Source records
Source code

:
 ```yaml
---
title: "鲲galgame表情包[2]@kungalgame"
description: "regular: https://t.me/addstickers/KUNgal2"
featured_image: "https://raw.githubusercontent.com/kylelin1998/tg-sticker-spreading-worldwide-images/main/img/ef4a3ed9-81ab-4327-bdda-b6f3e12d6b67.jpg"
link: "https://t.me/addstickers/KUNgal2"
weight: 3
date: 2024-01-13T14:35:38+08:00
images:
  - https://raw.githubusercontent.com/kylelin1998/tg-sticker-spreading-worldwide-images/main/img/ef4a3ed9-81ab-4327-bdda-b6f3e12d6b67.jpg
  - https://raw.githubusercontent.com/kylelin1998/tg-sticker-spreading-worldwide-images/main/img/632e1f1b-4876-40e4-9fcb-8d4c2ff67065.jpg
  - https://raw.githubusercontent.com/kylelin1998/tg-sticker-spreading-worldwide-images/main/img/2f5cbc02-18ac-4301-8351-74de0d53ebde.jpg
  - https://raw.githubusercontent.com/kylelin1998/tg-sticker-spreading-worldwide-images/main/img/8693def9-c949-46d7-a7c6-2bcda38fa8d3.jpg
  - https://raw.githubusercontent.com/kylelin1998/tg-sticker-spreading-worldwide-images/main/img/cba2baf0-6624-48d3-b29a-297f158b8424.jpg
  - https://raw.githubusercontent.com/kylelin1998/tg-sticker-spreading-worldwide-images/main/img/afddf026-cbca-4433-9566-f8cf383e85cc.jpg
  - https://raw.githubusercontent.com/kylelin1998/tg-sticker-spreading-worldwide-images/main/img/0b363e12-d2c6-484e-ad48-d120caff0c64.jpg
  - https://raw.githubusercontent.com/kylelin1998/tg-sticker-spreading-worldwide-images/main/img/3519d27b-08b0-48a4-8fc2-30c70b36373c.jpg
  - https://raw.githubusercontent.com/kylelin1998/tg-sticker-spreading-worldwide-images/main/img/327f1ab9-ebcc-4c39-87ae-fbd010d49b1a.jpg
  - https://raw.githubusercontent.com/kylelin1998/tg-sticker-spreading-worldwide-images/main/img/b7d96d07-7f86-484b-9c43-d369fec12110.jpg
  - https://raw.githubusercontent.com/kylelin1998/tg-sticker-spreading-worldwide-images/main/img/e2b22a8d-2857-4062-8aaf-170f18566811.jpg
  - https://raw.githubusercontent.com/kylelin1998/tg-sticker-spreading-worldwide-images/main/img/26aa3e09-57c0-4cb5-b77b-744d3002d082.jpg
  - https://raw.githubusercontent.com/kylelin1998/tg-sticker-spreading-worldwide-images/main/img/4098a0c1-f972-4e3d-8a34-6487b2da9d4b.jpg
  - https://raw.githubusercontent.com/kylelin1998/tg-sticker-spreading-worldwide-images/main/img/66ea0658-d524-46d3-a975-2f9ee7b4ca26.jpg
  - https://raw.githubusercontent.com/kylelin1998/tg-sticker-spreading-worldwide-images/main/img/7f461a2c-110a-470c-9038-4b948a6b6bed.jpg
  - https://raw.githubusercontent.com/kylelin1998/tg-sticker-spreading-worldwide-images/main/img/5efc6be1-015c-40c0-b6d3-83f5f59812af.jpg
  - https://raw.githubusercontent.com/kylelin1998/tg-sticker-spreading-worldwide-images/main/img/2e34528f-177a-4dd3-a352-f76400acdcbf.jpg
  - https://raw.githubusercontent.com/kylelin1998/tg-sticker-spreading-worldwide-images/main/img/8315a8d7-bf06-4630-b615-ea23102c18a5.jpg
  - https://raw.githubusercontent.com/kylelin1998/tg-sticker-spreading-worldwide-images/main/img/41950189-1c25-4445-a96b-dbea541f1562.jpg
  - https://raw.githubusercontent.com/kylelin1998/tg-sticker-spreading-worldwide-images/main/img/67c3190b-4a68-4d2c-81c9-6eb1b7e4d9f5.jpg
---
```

#### REQUIRED ACTION
Each line above that contains the string "bdda" should be copied.

#### EXERCISE OUTPUT
featured_image: "https://raw.githubusercontent.com/kylelin1998/tg-sticker-spreading-worldwide-images/main/img/ef4a3ed9-81ab-4327-bdda-b6f3e12d6b67.jpg"
  - https://raw.githubusercontent.com/kylelin1998/tg-sticker-spreading-worldwide-images/main/img/ef4a3ed9-81ab-4327-bdda-b6f3e12d6b67.jpg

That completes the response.